A healthy portion of the material in the 105-minute show came from Wilco’s last disc, “Summer Teeth” (Reprise), which is now a full 2 years old and, like a decent wine, hits the palette with considerably more flavor than it did upon its first uncorking.
“She’s a Jar,” “A Shot in the Arm” and “Via Chicago” were among the tunes that displayed Tweedy’s balanced assimilation of the wordplay of Bob Dylan and the simple straightforwardness of Hank Williams; when you throw in the older drinkin’ ‘n’ travelin’ tune “Passenger Side,” the recklessness of Paul Westerberg (the Replacements) colors the uniqueness of Tweedy.
Tweedy, who jokes with his audience and wound up getting one-liners shouted back at him, offered only two new songs, one of which was the laugh-out-loud “Heavy Metal Drummer.”
The achingly beautiful “Remember the Mountain Bed,” from his two-volume collaboration with Billy Bragg on unfinished Woody Guthrie lyrics, posited Tweedy as an extension of the pioneering folk singer. Much more than the Brit Bragg, Tweedy echoes Guthrie’s spirit — it’s one of those intangibles that comes from growing up alongside the Mississippi River instead of the Thames.

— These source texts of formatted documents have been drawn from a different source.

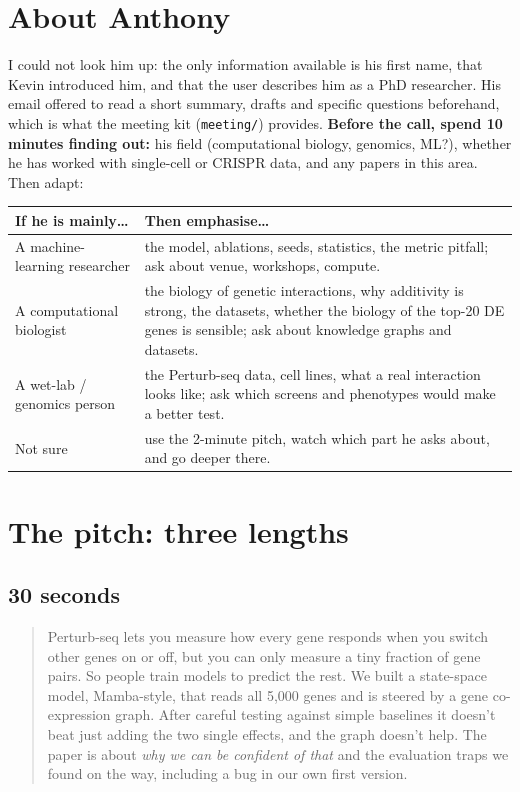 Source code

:\documentclass[10.5pt]{article}
\begin{document}
\section{About Anthony}
I could not look him up: the only information available is his first name, that Kevin introduced him, and
that the user describes him as a PhD researcher. His email offered to read a short summary, drafts and
specific questions beforehand, which is what the meeting kit (\texttt{meeting/}) provides.
\textbf{Before the call, spend 10 minutes finding out:} his field (computational biology, genomics, ML?),
whether he has worked with single-cell or CRISPR data, and any papers in this area. Then adapt:

\begin{tabular}{@{}p{4.4cm}p{11.1cm}@{}}
\toprule
If he is mainly\ldots & Then emphasise\ldots\\
\midrule
A machine-learning researcher & the model, ablations, seeds, statistics, the metric pitfall; ask about
venue, workshops, compute.\\
A computational biologist & the biology of genetic interactions, why additivity is strong, the datasets,
whether the biology of the top-20 DE genes is sensible; ask about knowledge graphs and datasets.\\
A wet-lab / genomics person & the Perturb-seq data, cell lines, what a real interaction looks like; ask
which screens and phenotypes would make a better test.\\
Not sure & use the 2-minute pitch, watch which part he asks about, and go deeper there.\\
\bottomrule
\end{tabular}

\section{The pitch: three lengths}

\subsection*{30 seconds}
\begin{quote}
Perturb-seq lets you measure how every gene responds when you switch other genes on or off, but you can
only measure a tiny fraction of gene pairs. So people train models to predict the rest. We built a
state-space model, Mamba-style, that reads all 5,000 genes and is steered by a gene co-expression graph.
After careful testing against simple baselines it doesn't beat just adding the two single effects, and the
graph doesn't help. The paper is about \emph{why we can be confident of that} and the evaluation traps we
found on the way, including a bug in our own first version.
\end{quote}
\end{document}

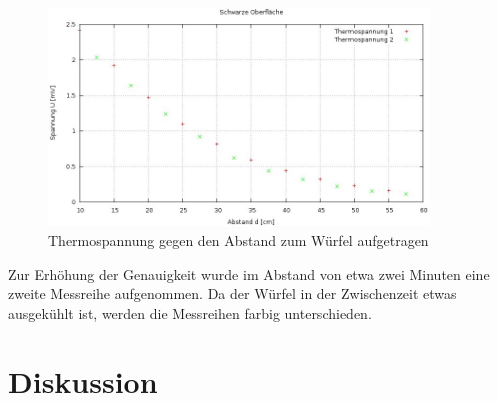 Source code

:\begin{figure}[H]
\includegraphics[width=0.9\textwidth]{pics/temp_abstand.jpg}
\caption{Thermospannung gegen den Abstand zum Würfel aufgetragen}
\end{figure}

Zur Erhöhung der Genauigkeit wurde im Abstand von etwa zwei Minuten eine zweite Messreihe aufgenommen. Da der Würfel in der Zwischenzeit etwas ausgekühlt ist, werden die Messreihen farbig unterschieden.

\section{Diskussion}






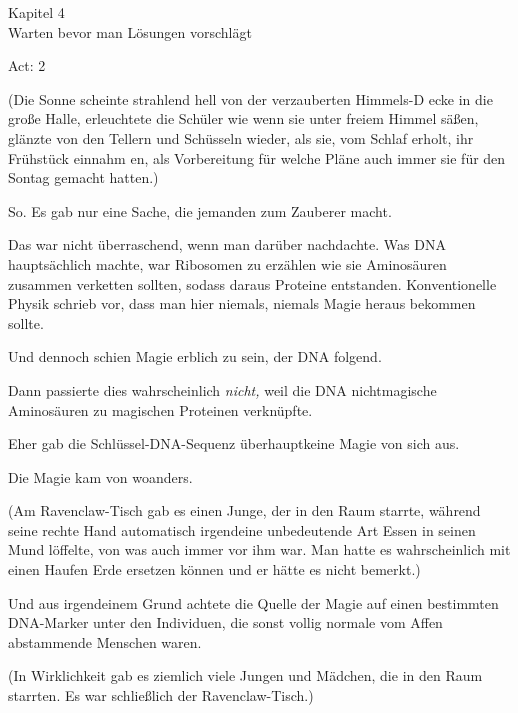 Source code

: 

\hypertarget{warten-bevor-man-luxf6sungen-vorschluxe4gt}{%

Kapitel 4\\ Warten bevor man Lösungen vorschlägt

Act: 2

(Die Sonne scheinte strahlend hell von der verzauberten Himmels-D ecke in die große Halle, erleuchtete die Schüler wie wenn sie unter freiem Himmel säßen, glänzte von den Tellern und Schüsseln wieder, als sie, vom Schlaf erholt, ihr Frühstück einnahm en, als Vorbereitung für welche Pläne auch immer sie für den Sontag gemacht hatten.)

So. Es gab nur eine Sache, die jemanden zum Zauberer macht.

Das war nicht überraschend, wenn man darüber nachdachte. Was DNA hauptsächlich machte, war Ribosomen zu erzählen wie sie Aminosäuren zusammen verketten sollten, sodass daraus Proteine entstanden. Konventionelle Physik schrieb vor, dass man hier niemals, niemals Magie heraus bekommen sollte.

Und dennoch schien Magie erblich zu sein, der DNA folgend.

Dann passierte dies wahrscheinlich \emph{nicht,} weil die DNA nichtmagische Aminosäuren zu magischen Proteinen verknüpfte.

Eher gab die Schlüssel-DNA-Sequenz überhauptkeine Magie von sich aus.

Die Magie kam von woanders.

(Am Ravenclaw-Tisch gab es einen Junge, der in den Raum starrte, während seine rechte Hand automatisch irgendeine unbedeutende Art Essen in seinen Mund löffelte, von was auch immer vor ihm war. Man hatte es wahrscheinlich mit einen Haufen Erde ersetzen können und er hätte es nicht bemerkt.)

Und aus irgendeinem Grund achtete die Quelle der Magie auf einen bestimmten DNA-Marker unter den Individuen, die sonst vollig normale vom Affen abstammende Menschen waren.

(In Wirklichkeit gab es ziemlich viele Jungen und Mädchen, die in den Raum starrten. Es war schließlich der Ravenclaw-Tisch.)

}
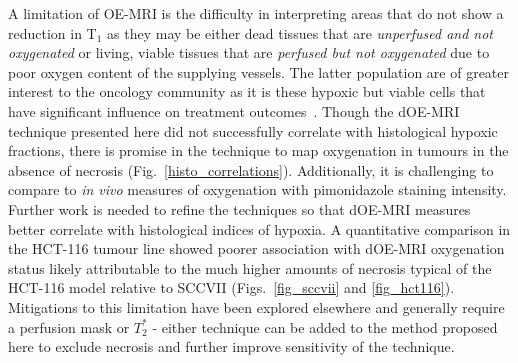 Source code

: A limitation of OE-MRI is the difficulty in interpreting areas that do not show a reduction in T$_1$ as they may be either dead tissues that are \textit{unperfused and not oxygenated} or living, viable tissues that are \textit{perfused but not oxygenated} due to poor oxygen content of the supplying vessels. 
The latter population are of greater interest to the oncology community as it is these hypoxic but viable cells that have significant influence on treatment outcomes~\cite{Horsman:2016go}. 
Though the \acs{dOE-MRI} technique presented here did not successfully correlate with histological hypoxic fractions, there is promise in the technique to map oxygenation in tumours in the absence of necrosis (Fig.~\ref{histo_correlations}). 
Additionally, it is challenging to compare to \emph{in vivo} measures of oxygenation with pimonidazole staining intensity. 
Further work is needed to refine the techniques so that \acs{dOE-MRI} measures better correlate with histological indices of hypoxia. 
A quantitative comparison in the HCT-116 tumour line showed poorer association with \acs{dOE-MRI} oxygenation status likely attributable to the much higher amounts of necrosis typical of the HCT-116 model relative to SCCVII (Figs.~\ref{fig_sccvii} and \ref{fig_hct116}).
Mitigations to this limitation have been explored elsewhere and generally require a perfusion mask or $T_2^*$ - either technique can be added to the method proposed here to exclude necrosis and further improve sensitivity of the technique.


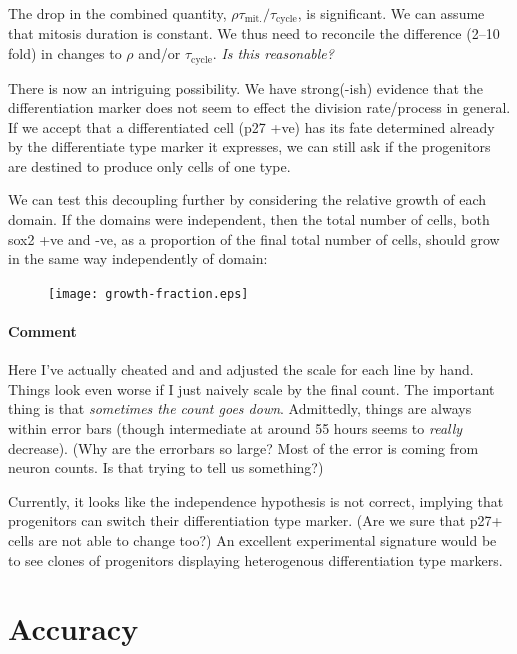 \documentclass[10pt,english]{article}
\begin{document}
The drop in the combined quantity, $\rho \tau_\textrm{mit.} / \tau_\textrm{cycle}$,
is significant. We can assume that mitosis duration is constant. We thus need
to reconcile the difference (2--10 fold) in changes to $\rho$ and/or
$\tau_\textrm{cycle}$. \emph{Is this reasonable?}

There is now an intriguing possibility. We have strong(-ish) evidence that the
differentiation marker does not seem to effect the division rate/process in
general. If we accept that a differentiated cell (p27 +ve) has its fate 
determined already by the differentiate type marker it expresses, we can still ask
if the progenitors are destined to produce only cells of one type.

We can test this decoupling further by considering the relative growth of each 
domain. If the domains were independent, then the total number of cells, both 
sox2 +ve and -ve, as a proportion of the final total number of cells, should 
grow in the same way independently of domain:

\begin{figure}[h]
	\begin{center}
		\texttt{[image: growth-fraction.eps]}
	\end{center}
\end{figure}

\paragraph{Comment}

Here I've actually cheated and and adjusted the scale for each line by hand.
Things look even worse if I just naively scale by the final count. The important
thing is that \emph{sometimes the count goes down}. Admittedly, things are
always within error bars (though intermediate at around 55 hours seems to 
\emph{really} decrease). (Why are the errorbars so large? Most of the error is
coming from neuron counts. Is that trying to tell us something?)

Currently, it looks like the independence hypothesis is not correct, implying
that progenitors can switch their differentiation type marker. (Are we sure
that p27+ cells are not able to change too?) An excellent experimental signature
would be to see clones of progenitors displaying heterogenous differentiation
type markers.

\section{Accuracy}
\end{document}
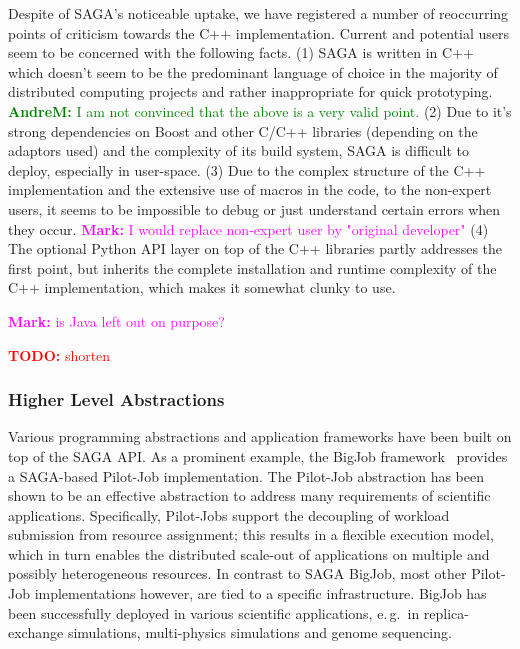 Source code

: \documentclass{article}
\newcommand{\B}[1]{\textbf{#1}}
\newcommand{\todo}[1]{{\textcolor{red}{\B{TODO:} #1 }}}
\newcommand{\amnote}[1]{{\textcolor{green}{   \B{AndreM:  } #1 }}}
\newcommand{\msnote}[1]{{\textcolor{magenta}{ \B{Mark:    } #1 }}}
\newcommand{\amnote}[1]{}
\newcommand{\msnote}[1]{}
\begin{document}
  Despite of SAGA's noticeable uptake, we have registered a number of
  reoccurring points of criticism towards the C++ implementation.
  Current and potential users seem to be concerned with the following
  facts. 
  (1) SAGA is written in C++ which doesn't seem to be the predominant
  language of choice in the majority of distributed computing projects
  and rather inappropriate for quick prototyping.  \amnote{I am not
  convinced that the above is a very valid point.}
  (2) Due to it's strong dependencies on Boost and other C/C++
  libraries (depending on the adaptors used) and the complexity of its
  build system, SAGA is difficult to deploy, especially in user-space.
  (3) Due to the complex structure of the C++ implementation and the
  extensive use of macros in the code, to the non-expert users, it
  seems to be impossible to debug or just understand certain errors
  when they occur.
  \msnote{I would replace non-expert user by "original developer"}
  (4) The optional Python API layer on top of the C++ libraries partly
  addresses the first point, but inherits the complete installation
  and runtime complexity of the C++ implementation, which makes it
  somewhat clunky to use.

\msnote{is Java left out on purpose?}

  \todo{shorten}


 \subsubsection{Higher Level Abstractions}

  Various programming abstractions and application frameworks have
  been built on top of the SAGA API.  As a prominent example, the
  BigJob framework~\cite{saga_bigjob_condor_cloud}  provides
  a SAGA-based Pilot-Job implementation. The Pilot-Job abstraction has
  been shown to be an effective abstraction to address many
  requirements of scientific applications.  Specifically, Pilot-Jobs
  support the decoupling of workload submission from resource
  assignment; this results in a flexible execution model, which in
  turn enables the distributed scale-out of applications on multiple
  and possibly heterogeneous resources. In contrast to SAGA BigJob,
  most other Pilot-Job implementations however, are tied to a specific
  infrastructure. BigJob has been successfully deployed in various
  scientific applications, e.\,g.\ in replica-exchange simulations,
  multi-physics simulations and genome sequencing.
\end{document}
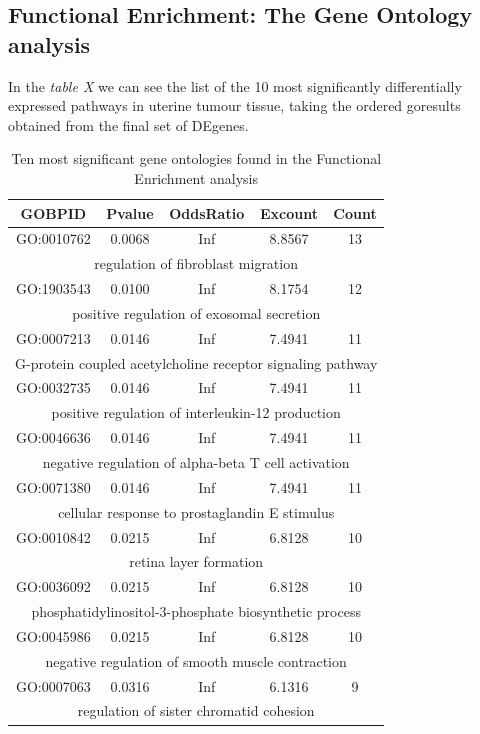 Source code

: \documentclass[9pt,twocolumn,twoside]{gsajnl}
\begin{document}
\subsection{Functional Enrichment: The Gene Ontology analysis}

In the \textit{table X} we can see the list of the 10 most significantly differentially expressed pathways in uterine tumour tissue, taking the ordered goresults obtained from the final set of DEgenes. 

\begin{table}
\begin{center}
\caption{Ten most significant gene ontologies found in the Functional Enrichment analysis}
 \begin{tabular}{|| c c c c c||} 
 \hline
 \textbf{GOBPID} & \textbf{Pvalue} & \textbf{OddsRatio} & \textbf{Excount} & \textbf{Count} \\ [0.5ex] 
 \hline\hline
 GO:0010762 & 0.0068 & Inf & 8.8567 & 13 \\
 \multicolumn{5}{||c||}{regulation of fibroblast migration} \\ 
 \hline
 GO:1903543 & 0.0100 & Inf & 8.1754 & 12 \\
 \multicolumn{5}{||c||}{positive regulation of exosomal secretion} \\ 
 \hline
 GO:0007213 & 0.0146 & Inf & 7.4941 & 11 \\
 \multicolumn{5}{||c||}{G-protein coupled acetylcholine receptor signaling pathway} \\ 
 \hline
 GO:0032735 & 0.0146 & Inf & 7.4941 & 11 \\
 \multicolumn{5}{||c||}{positive regulation of interleukin-12 production} \\ 
  \hline
 GO:0046636 & 0.0146 & Inf & 7.4941 & 11 \\
 \multicolumn{5}{||c||}{negative regulation of alpha-beta T cell activation} \\ 
  \hline
 GO:0071380 & 0.0146 & Inf & 7.4941 & 11 \\
 \multicolumn{5}{||c||}{cellular response to prostaglandin E stimulus} \\ 
  \hline
 GO:0010842 & 0.0215 & Inf & 6.8128 & 10 \\
 \multicolumn{5}{||c||}{retina layer formation} \\ 
  \hline
 GO:0036092 & 0.0215 & Inf & 6.8128 & 10 \\
 \multicolumn{5}{||c||}{phosphatidylinositol-3-phosphate biosynthetic process} \\ 
  \hline
 GO:0045986 & 0.0215 & Inf & 6.8128 & 10 \\
 \multicolumn{5}{||c||}{negative regulation of smooth muscle contraction} \\ 
  \hline
 GO:0007063 &  0.0316 & Inf & 6.1316 & 9 \\
 \multicolumn{5}{||c||}{regulation of sister chromatid cohesion} \\ 
 \hline
\end{tabular}
\end{center}
\end{table}
\end{document}
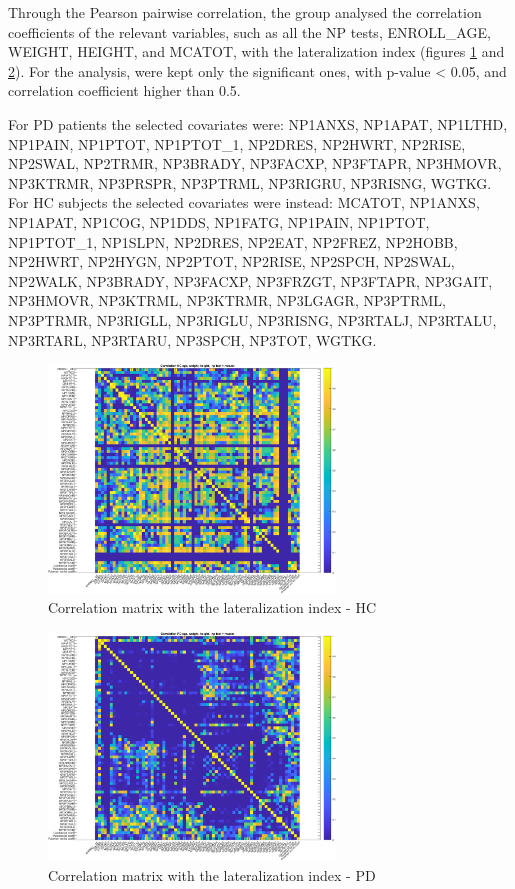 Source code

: \documentclass[]{article}
\begin{document}
\begin{multicols}{2}
Through the Pearson pairwise correlation, the group analysed the correlation coefficients of the relevant variables, such as all the NP tests, ENROLL\_AGE, WEIGHT, HEIGHT, and MCATOT, with the lateralization index (figures \ref{fig:corr_mat_hc} and \ref{fig:corr_mat_pd}). For the analysis, were kept only the significant ones, with p-value < 0.05, and correlation coefficient higher than 0.5.

For PD patients the selected covariates were: NP1ANXS, NP1APAT, NP1LTHD, NP1PAIN, NP1PTOT, NP1PTOT\_1, NP2DRES, NP2HWRT, NP2RISE, NP2SWAL, NP2TRMR, NP3BRADY, NP3FACXP, NP3FTAPR, NP3HMOVR, NP3KTRMR, NP3PRSPR, NP3PTRML, NP3RIGRU, NP3RISNG, WGTKG.
For HC subjects the selected covariates were instead: MCATOT, NP1ANXS, NP1APAT, NP1COG, NP1DDS, NP1FATG, NP1PAIN, NP1PTOT, NP1PTOT\_1, NP1SLPN, NP2DRES, NP2EAT, NP2FREZ, NP2HOBB, NP2HWRT, NP2HYGN, NP2PTOT, NP2RISE, NP2SPCH, NP2SWAL, NP2WALK, NP3BRADY, NP3FACXP, NP3FRZGT, NP3FTAPR, NP3GAIT, NP3HMOVR, NP3KTRML, NP3KTRMR, NP3LGAGR, NP3PTRML, NP3PTRMR, NP3RIGLL, NP3RIGLU, NP3RISNG, NP3RTALJ, NP3RTALU, NP3RTARL, NP3RTARU, NP3SPCH, NP3TOT, WGTKG.

\end{multicols}

\begin{figure}[h]
	\centering
	\includegraphics[width=3in]{../correlation_matrix_hc}
	\caption{Correlation matrix with the lateralization index - HC}
	\label{fig:corr_mat_hc}
	
\end{figure} 

\begin{figure}[h]
	\centering
	\includegraphics[width=3in]{../correlation_matrix_pd}
	\caption{Correlation matrix with the lateralization index - PD}
	\label{fig:corr_mat_pd}
	
\end{figure} 
\end{document}
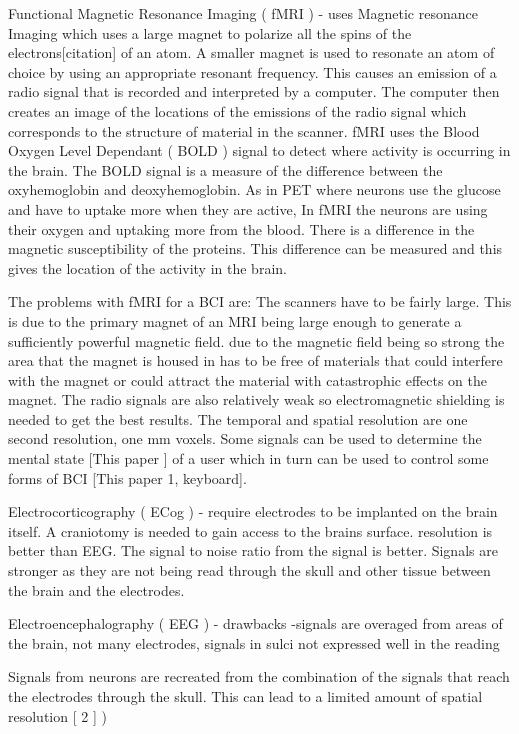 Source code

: Functional Magnetic Resonance Imaging\cite{} ( fMRI ) - uses Magnetic resonance Imaging\cite{} which uses a large
magnet to polarize all the spins of the electrons[citation] of an atom. A smaller magnet is used to resonate an 
atom of choice by using an appropriate resonant frequency. This causes an emission of a radio signal that is recorded 
and interpreted by a computer. The computer then creates an image of the locations of the emissions of the radio signal 
which corresponds to the structure of material in the scanner. fMRI uses the Blood Oxygen Level Dependant\cite{} ( BOLD ) 
signal to detect where activity is occurring in the brain. The BOLD signal  is a measure of the difference between 
the oxyhemoglobin and deoxyhemoglobin. As in PET where neurons use the glucose and have to uptake more when they are 
active, In fMRI the neurons are using their oxygen and uptaking more from the blood. There is a difference in the 
magnetic susceptibility of the proteins. This difference can be measured and this gives the location of the activity 
in the brain.

The problems with fMRI for a BCI are: The scanners have to be fairly large. This is due to the primary magnet of an MRI 
being large enough to generate a sufficiently powerful magnetic field. due to the magnetic field being so strong the 
area that the magnet is housed in has to be free of materials that could interfere with the magnet or could attract 
the material with catastrophic effects on the magnet. The radio signals are also relatively weak so electromagnetic 
shielding is needed to get the best results. The temporal and spatial resolution are one second resolution, one mm 
voxels. Some signals can be used to determine the mental state \cite{}[This paper ] of a user which in turn can be used to 
control some forms of BCI [This paper 1, keyboard].

Electrocorticography\cite{} ( ECog ) - require electrodes to be implanted on the brain itself. A craniotomy is needed to 
gain access to the brains surface. resolution is better than EEG. The signal to noise ratio from the signal is better.
Signals are stronger as they are not being read through the skull and other tissue between the brain and the 
electrodes.

Electroencephalography\cite{} ( EEG ) - drawbacks -signals are overaged from areas of the brain, not many electrodes, 
signals in sulci not expressed well in the reading 

Signals from neurons are recreated from the combination of the signals that reach the electrodes through the skull. 
This can lead to a limited amount of spatial resolution \cite{}[ 2 ]  )

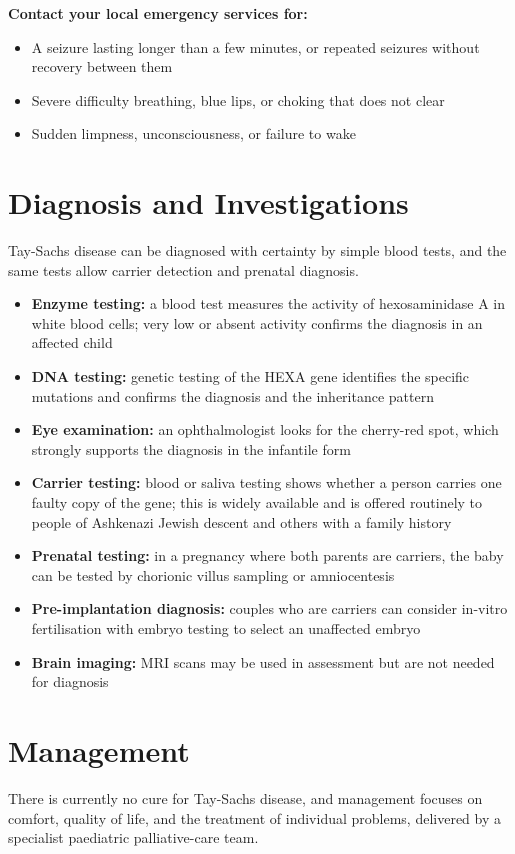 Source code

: \textbf{Contact your local emergency services for:}
\begin{itemize}
    \item A seizure lasting longer than a few minutes, or repeated seizures without recovery between them
    \item Severe difficulty breathing, blue lips, or choking that does not clear
    \item Sudden limpness, unconsciousness, or failure to wake
\end{itemize}

\section*{Diagnosis and Investigations}
Tay-Sachs disease can be diagnosed with certainty by simple blood tests, and the same tests allow carrier detection and prenatal diagnosis.

\begin{itemize}
    \item \textbf{Enzyme testing:} a blood test measures the activity of hexosaminidase A in white blood cells; very low or absent activity confirms the diagnosis in an affected child
    \item \textbf{DNA testing:} genetic testing of the HEXA gene identifies the specific mutations and confirms the diagnosis and the inheritance pattern
    \item \textbf{Eye examination:} an ophthalmologist looks for the cherry-red spot, which strongly supports the diagnosis in the infantile form
    \item \textbf{Carrier testing:} blood or saliva testing shows whether a person carries one faulty copy of the gene; this is widely available and is offered routinely to people of Ashkenazi Jewish descent and others with a family history
    \item \textbf{Prenatal testing:} in a pregnancy where both parents are carriers, the baby can be tested by chorionic villus sampling or amniocentesis
    \item \textbf{Pre-implantation diagnosis:} couples who are carriers can consider in-vitro fertilisation with embryo testing to select an unaffected embryo
    \item \textbf{Brain imaging:} MRI scans may be used in assessment but are not needed for diagnosis
\end{itemize}

\section*{Management}
There is currently no cure for Tay-Sachs disease, and management focuses on comfort, quality of life, and the treatment of individual problems, delivered by a specialist paediatric palliative-care team.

Armed with just three guitars, one of them a 12-string capoed low on the neck, Tweedy removed the Midwestern twang that has put his work at the forefront of the alternative country movement and replaced it with a host of well-executed styles. His music is defying categorization as he and Wilco better manipulate the studio, now to the point whereby he subverts an older lyric of his: “I don’t need rock ‘n’ roll.” Truth is, rock ‘n’ roll could sure use him.